Thursday, April 2, 2009

Das Buch der Namen - Gregory & Tintori

Original title
The book of names

Klappentext

Die sechsunddreißig Gerechten dieser Welt. Wie lange werden sie noch leben? Das weiß nur Gott - und diejenigen, die sie töten.

Ein uralter Papyrus mit einer Namensliste. Nach jahrelanger Suche im ägyptischen Wüstensand hält Sir Rodney ihn endlich in den Händen. Wenige Minuten später ist der Archäologe tot.
Damit nimmt eine rätselhafte Mordserie ihren Lauf. Auf der ganzen Welt werden Menschen getötet, die bestimmte Namen tragen.
Und nur David Shepherd kann das Morden stoppen. Denn er ist der Einzige, der die Namen kennt ...

Über die Autoren

Dies ist das dritte Buch des Autorinnenduos.

Jill Gregory schreibt für die New York Times und USA Today, sie hat bereits über 30 Bücher veröffentlicht, hauptsächlich historische Romane und Frauenliteratur.
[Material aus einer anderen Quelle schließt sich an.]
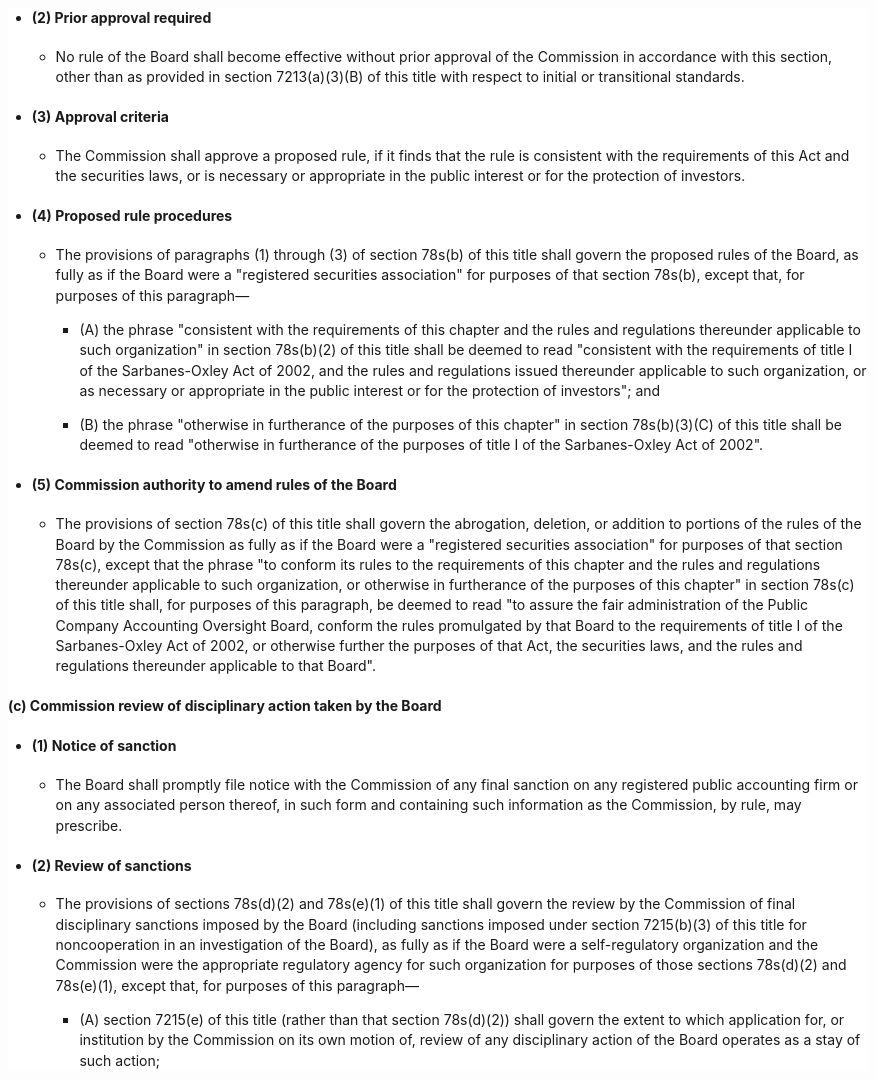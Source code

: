 * #### (2) Prior approval required
  * No rule of the Board shall become effective without prior approval of the Commission in accordance with this section, other than as provided in section 7213(a)(3)(B) of this title with respect to initial or transitional standards.

* #### (3) Approval criteria
  * The Commission shall approve a proposed rule, if it finds that the rule is consistent with the requirements of this Act and the securities laws, or is necessary or appropriate in the public interest or for the protection of investors.

* #### (4) Proposed rule procedures
  * The provisions of paragraphs (1) through (3) of section 78s(b) of this title shall govern the proposed rules of the Board, as fully as if the Board were a "registered securities association" for purposes of that section 78s(b), except that, for purposes of this paragraph—

    * (A) the phrase "consistent with the requirements of this chapter and the rules and regulations thereunder applicable to such organization" in section 78s(b)(2) of this title shall be deemed to read "consistent with the requirements of title I of the Sarbanes-Oxley Act of 2002, and the rules and regulations issued thereunder applicable to such organization, or as necessary or appropriate in the public interest or for the protection of investors"; and

    * (B) the phrase "otherwise in furtherance of the purposes of this chapter" in section 78s(b)(3)(C) of this title shall be deemed to read "otherwise in furtherance of the purposes of title I of the Sarbanes-Oxley Act of 2002".

* #### (5) Commission authority to amend rules of the Board
  * The provisions of section 78s(c) of this title shall govern the abrogation, deletion, or addition to portions of the rules of the Board by the Commission as fully as if the Board were a "registered securities association" for purposes of that section 78s(c), except that the phrase "to conform its rules to the requirements of this chapter and the rules and regulations thereunder applicable to such organization, or otherwise in furtherance of the purposes of this chapter" in section 78s(c) of this title shall, for purposes of this paragraph, be deemed to read "to assure the fair administration of the Public Company Accounting Oversight Board, conform the rules promulgated by that Board to the requirements of title I of the Sarbanes-Oxley Act of 2002, or otherwise further the purposes of that Act, the securities laws, and the rules and regulations thereunder applicable to that Board".

#### (c) Commission review of disciplinary action taken by the Board
* #### (1) Notice of sanction
  * The Board shall promptly file notice with the Commission of any final sanction on any registered public accounting firm or on any associated person thereof, in such form and containing such information as the Commission, by rule, may prescribe.

* #### (2) Review of sanctions
  * The provisions of sections 78s(d)(2) and 78s(e)(1) of this title shall govern the review by the Commission of final disciplinary sanctions imposed by the Board (including sanctions imposed under section 7215(b)(3) of this title for noncooperation in an investigation of the Board), as fully as if the Board were a self-regulatory organization and the Commission were the appropriate regulatory agency for such organization for purposes of those sections 78s(d)(2) and 78s(e)(1), except that, for purposes of this paragraph—

    * (A) section 7215(e) of this title (rather than that section 78s(d)(2)) shall govern the extent to which application for, or institution by the Commission on its own motion of, review of any disciplinary action of the Board operates as a stay of such action;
Karen Tintori schreibt Sachbücher über jüdische Geschichte.

Lizzy meint

Eine Gruppe Verschwörer, die die Welt ins Verderben stürzen wollen. Hat man schon öfters in Buch- oder Filmform gesehen, insbesondere nachdem das Genre durch die Dan Brown Romane so populär wurde.
Das Buch ist nichts besonderes, aber packend und mitreissend geschrieben, so dass man es in einem Rutsch durchlesen kann. Bei den Namen tat ich mich manchmal etwas schwer ("Wer ist das jetzt nochmal?"), aber das war auch nicht wirklich schlimm. Die Ansiedelung des Plots im Judentum war eine angenehme Abwechslung zu den doch mittlerweile gut bekannten christlichen Verschwörungstheorien und die Sachkenntnis von Karen Tintori machte sich angenehm bemerkbar.

Fazit: kann man gut lesen, muss man sich aber nicht kaufen.